▶ [Problem]
What lines below mention the word "does"? Copy each one.

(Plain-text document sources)
/---

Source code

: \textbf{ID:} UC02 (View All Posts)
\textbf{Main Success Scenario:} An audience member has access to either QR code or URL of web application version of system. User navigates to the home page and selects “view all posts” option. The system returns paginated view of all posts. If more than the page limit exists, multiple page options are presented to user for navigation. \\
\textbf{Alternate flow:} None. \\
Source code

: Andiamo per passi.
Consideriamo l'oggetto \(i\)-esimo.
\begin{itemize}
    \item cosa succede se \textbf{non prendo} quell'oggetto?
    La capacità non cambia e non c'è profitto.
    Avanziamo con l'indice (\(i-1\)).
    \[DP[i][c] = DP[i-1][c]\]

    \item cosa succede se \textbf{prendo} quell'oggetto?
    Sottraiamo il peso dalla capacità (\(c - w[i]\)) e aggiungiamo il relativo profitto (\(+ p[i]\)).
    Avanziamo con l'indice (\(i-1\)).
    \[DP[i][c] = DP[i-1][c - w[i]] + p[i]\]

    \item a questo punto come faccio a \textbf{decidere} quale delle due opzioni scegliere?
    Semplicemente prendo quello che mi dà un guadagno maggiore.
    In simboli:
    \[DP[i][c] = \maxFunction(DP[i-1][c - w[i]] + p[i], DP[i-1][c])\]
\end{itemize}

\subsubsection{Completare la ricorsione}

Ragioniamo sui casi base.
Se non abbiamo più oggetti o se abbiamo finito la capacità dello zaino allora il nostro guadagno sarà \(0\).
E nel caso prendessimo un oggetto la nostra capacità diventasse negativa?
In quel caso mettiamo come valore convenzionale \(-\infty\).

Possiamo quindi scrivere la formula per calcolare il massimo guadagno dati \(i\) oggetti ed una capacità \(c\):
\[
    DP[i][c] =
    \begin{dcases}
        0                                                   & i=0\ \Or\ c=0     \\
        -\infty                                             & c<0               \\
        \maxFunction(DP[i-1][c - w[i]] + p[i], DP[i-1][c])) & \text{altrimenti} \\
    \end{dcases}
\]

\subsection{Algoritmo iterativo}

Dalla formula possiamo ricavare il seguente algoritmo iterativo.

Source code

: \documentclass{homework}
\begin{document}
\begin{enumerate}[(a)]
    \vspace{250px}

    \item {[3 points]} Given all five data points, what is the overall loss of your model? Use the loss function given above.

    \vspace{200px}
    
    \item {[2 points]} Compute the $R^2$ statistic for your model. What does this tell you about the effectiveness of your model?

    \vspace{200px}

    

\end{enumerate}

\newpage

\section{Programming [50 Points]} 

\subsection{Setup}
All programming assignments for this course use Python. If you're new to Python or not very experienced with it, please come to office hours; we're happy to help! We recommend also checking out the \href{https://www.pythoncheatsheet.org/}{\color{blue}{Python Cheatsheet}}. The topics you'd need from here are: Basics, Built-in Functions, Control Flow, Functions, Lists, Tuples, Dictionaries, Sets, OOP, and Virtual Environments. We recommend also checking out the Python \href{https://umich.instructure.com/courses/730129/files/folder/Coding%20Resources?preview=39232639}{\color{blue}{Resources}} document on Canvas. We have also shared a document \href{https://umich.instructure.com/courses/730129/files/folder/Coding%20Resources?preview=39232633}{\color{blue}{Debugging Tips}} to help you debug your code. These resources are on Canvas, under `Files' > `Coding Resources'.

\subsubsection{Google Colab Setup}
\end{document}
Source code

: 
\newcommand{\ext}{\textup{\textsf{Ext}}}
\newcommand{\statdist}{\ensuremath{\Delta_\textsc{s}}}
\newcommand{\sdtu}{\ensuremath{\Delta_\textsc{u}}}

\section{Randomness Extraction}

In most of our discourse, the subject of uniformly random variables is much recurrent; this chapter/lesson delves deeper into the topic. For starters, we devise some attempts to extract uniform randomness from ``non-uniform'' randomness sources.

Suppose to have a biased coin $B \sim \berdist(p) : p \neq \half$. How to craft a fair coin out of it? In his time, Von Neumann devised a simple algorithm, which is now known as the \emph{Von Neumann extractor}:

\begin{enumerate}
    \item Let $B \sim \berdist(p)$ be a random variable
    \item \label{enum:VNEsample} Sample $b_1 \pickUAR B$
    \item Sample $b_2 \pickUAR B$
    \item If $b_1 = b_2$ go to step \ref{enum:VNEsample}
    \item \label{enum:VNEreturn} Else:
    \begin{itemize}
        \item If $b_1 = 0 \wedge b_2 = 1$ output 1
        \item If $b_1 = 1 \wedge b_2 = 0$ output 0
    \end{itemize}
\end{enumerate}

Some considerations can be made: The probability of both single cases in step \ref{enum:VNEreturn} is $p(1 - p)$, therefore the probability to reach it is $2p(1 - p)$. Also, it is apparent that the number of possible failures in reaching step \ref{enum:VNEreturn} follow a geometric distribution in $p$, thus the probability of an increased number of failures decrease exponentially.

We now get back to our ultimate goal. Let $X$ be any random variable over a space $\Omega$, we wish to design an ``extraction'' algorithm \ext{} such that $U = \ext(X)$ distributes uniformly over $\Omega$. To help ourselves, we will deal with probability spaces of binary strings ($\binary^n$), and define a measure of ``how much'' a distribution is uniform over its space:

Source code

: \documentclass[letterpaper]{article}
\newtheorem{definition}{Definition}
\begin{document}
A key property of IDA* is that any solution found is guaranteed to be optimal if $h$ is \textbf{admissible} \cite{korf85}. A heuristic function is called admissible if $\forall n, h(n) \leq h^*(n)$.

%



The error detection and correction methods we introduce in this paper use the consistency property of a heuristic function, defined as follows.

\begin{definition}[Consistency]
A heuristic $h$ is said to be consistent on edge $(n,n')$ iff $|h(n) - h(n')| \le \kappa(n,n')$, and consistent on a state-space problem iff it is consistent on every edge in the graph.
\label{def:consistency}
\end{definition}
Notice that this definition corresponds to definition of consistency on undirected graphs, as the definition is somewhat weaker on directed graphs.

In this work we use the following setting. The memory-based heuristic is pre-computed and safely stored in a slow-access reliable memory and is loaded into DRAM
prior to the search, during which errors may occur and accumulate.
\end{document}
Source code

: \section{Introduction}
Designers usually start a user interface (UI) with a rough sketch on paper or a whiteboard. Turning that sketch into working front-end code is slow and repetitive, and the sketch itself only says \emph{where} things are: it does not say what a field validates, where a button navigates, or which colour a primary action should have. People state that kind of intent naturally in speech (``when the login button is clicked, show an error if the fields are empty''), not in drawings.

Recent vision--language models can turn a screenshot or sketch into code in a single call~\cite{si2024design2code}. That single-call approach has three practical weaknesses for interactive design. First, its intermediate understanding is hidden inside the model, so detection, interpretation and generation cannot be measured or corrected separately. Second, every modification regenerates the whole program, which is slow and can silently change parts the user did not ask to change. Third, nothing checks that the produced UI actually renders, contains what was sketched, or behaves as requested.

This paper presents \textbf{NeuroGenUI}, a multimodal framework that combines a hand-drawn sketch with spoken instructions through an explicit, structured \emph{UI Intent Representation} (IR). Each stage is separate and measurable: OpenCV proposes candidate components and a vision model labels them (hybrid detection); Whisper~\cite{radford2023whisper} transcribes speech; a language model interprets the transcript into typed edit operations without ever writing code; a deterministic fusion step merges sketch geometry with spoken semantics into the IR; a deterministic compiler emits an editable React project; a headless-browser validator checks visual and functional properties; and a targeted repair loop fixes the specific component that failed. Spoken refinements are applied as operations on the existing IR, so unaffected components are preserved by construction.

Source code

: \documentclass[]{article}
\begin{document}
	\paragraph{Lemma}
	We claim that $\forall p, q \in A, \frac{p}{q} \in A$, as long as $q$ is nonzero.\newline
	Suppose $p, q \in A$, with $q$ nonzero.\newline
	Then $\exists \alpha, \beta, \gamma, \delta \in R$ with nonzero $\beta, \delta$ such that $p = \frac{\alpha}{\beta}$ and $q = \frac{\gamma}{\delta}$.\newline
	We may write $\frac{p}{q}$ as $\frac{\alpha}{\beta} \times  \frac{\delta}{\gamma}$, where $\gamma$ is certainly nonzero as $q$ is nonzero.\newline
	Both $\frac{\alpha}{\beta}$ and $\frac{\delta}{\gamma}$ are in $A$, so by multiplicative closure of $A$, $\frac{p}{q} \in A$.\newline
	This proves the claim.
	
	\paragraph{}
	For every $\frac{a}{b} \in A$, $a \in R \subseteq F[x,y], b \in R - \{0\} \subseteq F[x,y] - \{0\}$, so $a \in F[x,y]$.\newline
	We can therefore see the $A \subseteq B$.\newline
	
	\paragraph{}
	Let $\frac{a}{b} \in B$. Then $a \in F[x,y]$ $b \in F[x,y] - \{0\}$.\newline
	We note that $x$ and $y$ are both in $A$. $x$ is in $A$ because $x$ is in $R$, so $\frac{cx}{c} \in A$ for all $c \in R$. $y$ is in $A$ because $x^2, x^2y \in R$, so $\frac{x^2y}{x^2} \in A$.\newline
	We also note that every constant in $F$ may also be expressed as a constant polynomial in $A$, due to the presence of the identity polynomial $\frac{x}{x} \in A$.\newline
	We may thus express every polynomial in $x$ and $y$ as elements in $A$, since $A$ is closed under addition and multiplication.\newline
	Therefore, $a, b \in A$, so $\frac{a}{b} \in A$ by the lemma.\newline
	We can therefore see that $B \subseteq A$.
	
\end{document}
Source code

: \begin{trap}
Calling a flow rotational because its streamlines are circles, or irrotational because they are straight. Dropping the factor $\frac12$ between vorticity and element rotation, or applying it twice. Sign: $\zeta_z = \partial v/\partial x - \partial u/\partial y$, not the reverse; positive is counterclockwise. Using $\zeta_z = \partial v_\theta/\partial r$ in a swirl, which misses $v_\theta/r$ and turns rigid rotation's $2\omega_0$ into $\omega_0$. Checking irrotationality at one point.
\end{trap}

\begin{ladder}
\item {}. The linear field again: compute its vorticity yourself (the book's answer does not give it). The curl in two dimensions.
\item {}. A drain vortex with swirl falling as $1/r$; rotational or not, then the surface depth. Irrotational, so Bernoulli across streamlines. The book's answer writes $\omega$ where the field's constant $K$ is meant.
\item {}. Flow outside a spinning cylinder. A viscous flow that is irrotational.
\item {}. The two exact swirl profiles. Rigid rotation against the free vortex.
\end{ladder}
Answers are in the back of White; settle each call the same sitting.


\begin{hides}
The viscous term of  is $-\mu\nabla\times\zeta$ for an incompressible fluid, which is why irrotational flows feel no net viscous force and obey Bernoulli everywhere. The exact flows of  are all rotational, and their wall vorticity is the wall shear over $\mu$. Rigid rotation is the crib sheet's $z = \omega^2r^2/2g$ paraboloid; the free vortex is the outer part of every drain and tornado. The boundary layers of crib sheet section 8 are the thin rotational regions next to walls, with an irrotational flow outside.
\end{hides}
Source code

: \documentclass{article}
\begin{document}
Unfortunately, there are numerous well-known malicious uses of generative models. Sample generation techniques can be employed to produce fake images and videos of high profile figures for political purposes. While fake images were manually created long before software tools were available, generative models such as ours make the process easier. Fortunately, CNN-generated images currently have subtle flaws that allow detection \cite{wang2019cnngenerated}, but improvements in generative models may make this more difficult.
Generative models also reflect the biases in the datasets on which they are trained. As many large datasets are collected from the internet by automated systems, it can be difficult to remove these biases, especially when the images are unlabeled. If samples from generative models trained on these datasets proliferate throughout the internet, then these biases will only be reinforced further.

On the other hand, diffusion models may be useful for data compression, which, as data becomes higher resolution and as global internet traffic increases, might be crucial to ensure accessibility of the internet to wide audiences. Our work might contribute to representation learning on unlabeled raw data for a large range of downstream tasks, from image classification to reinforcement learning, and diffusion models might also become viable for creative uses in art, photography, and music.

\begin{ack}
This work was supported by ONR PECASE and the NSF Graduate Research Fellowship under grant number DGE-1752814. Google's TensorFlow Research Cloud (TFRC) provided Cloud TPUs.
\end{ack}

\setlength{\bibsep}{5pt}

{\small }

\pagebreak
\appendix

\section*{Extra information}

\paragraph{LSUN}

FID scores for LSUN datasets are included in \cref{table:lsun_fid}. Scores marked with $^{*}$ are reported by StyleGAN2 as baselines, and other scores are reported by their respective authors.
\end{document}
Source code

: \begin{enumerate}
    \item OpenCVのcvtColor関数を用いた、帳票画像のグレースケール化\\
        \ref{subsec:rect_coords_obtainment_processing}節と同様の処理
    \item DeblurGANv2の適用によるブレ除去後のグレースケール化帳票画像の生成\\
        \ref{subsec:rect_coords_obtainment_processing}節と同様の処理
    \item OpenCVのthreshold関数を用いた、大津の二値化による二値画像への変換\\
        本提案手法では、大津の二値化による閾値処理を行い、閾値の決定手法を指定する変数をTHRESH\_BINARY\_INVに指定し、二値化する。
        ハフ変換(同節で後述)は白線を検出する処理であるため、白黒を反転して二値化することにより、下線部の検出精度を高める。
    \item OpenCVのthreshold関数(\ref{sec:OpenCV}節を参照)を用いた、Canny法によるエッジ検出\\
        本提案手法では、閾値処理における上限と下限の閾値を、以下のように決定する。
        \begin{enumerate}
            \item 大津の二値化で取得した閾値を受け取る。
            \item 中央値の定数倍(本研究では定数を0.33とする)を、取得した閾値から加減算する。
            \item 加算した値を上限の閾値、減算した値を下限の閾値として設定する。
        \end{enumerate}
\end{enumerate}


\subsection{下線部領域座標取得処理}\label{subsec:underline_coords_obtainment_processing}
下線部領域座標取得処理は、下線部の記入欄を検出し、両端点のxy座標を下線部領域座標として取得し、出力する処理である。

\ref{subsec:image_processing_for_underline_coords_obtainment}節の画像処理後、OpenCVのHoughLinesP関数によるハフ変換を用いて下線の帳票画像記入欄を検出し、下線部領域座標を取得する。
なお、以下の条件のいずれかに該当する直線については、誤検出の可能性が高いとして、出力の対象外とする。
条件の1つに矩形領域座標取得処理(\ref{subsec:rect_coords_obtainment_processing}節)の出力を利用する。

\---

▶ [Answer to this problem]
    \item {[2 points]} Compute the $R^2$ statistic for your model. What does this tell you about the effectiveness of your model?
Designers usually start a user interface (UI) with a rough sketch on paper or a whiteboard. Turning that sketch into working front-end code is slow and repetitive, and the sketch itself only says \emph{where} things are: it does not say what a field validates, where a button navigates, or which colour a primary action should have. People state that kind of intent naturally in speech (``when the login button is clicked, show an error if the fields are empty''), not in drawings.
\item {}. The linear field again: compute its vorticity yourself (the book's answer does not give it). The curl in two dimensions.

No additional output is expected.